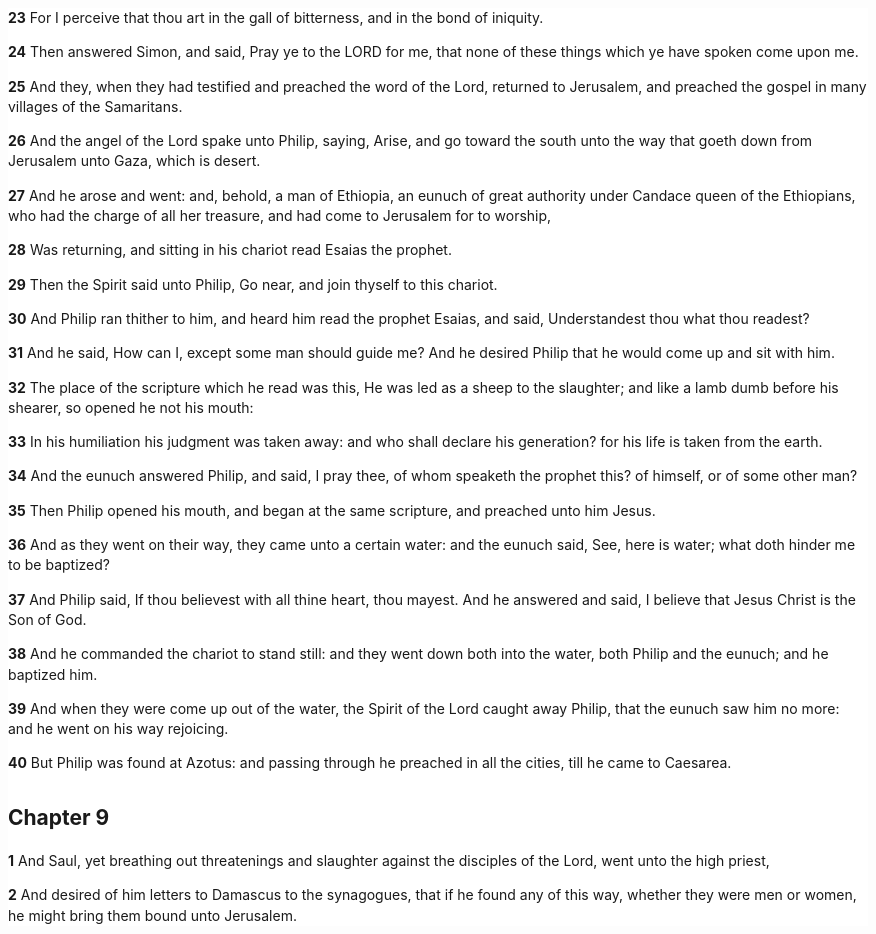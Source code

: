 **23** For I perceive that thou art in the gall of bitterness, and in the bond of iniquity.

**24** Then answered Simon, and said, Pray ye to the LORD for me, that none of these things which ye have spoken come upon me.

**25** And they, when they had testified and preached the word of the Lord, returned to Jerusalem, and preached the gospel in many villages of the Samaritans.

**26** And the angel of the Lord spake unto Philip, saying, Arise, and go toward the south unto the way that goeth down from Jerusalem unto Gaza, which is desert.

**27** And he arose and went: and, behold, a man of Ethiopia, an eunuch of great authority under Candace queen of the Ethiopians, who had the charge of all her treasure, and had come to Jerusalem for to worship,

**28** Was returning, and sitting in his chariot read Esaias the prophet.

**29** Then the Spirit said unto Philip, Go near, and join thyself to this chariot.

**30** And Philip ran thither to him, and heard him read the prophet Esaias, and said, Understandest thou what thou readest?

**31** And he said, How can I, except some man should guide me? And he desired Philip that he would come up and sit with him.

**32** The place of the scripture which he read was this, He was led as a sheep to the slaughter; and like a lamb dumb before his shearer, so opened he not his mouth:

**33** In his humiliation his judgment was taken away: and who shall declare his generation? for his life is taken from the earth.

**34** And the eunuch answered Philip, and said, I pray thee, of whom speaketh the prophet this? of himself, or of some other man?

**35** Then Philip opened his mouth, and began at the same scripture, and preached unto him Jesus.

**36** And as they went on their way, they came unto a certain water: and the eunuch said, See, here is water; what doth hinder me to be baptized?

**37** And Philip said, If thou believest with all thine heart, thou mayest. And he answered and said, I believe that Jesus Christ is the Son of God.

**38** And he commanded the chariot to stand still: and they went down both into the water, both Philip and the eunuch; and he baptized him.

**39** And when they were come up out of the water, the Spirit of the Lord caught away Philip, that the eunuch saw him no more: and he went on his way rejoicing.

**40** But Philip was found at Azotus: and passing through he preached in all the cities, till he came to Caesarea.

## Chapter 9

**1** And Saul, yet breathing out threatenings and slaughter against the disciples of the Lord, went unto the high priest,

**2** And desired of him letters to Damascus to the synagogues, that if he found any of this way, whether they were men or women, he might bring them bound unto Jerusalem.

◆ ◆ ◆ ◆

**Work order:** Search the entries for the string "Esaias" and collect each line that has it.

**Exercise output:**
**28** Was returning, and sitting in his chariot read Esaias the prophet.
**30** And Philip ran thither to him, and heard him read the prophet Esaias, and said, Understandest thou what thou readest?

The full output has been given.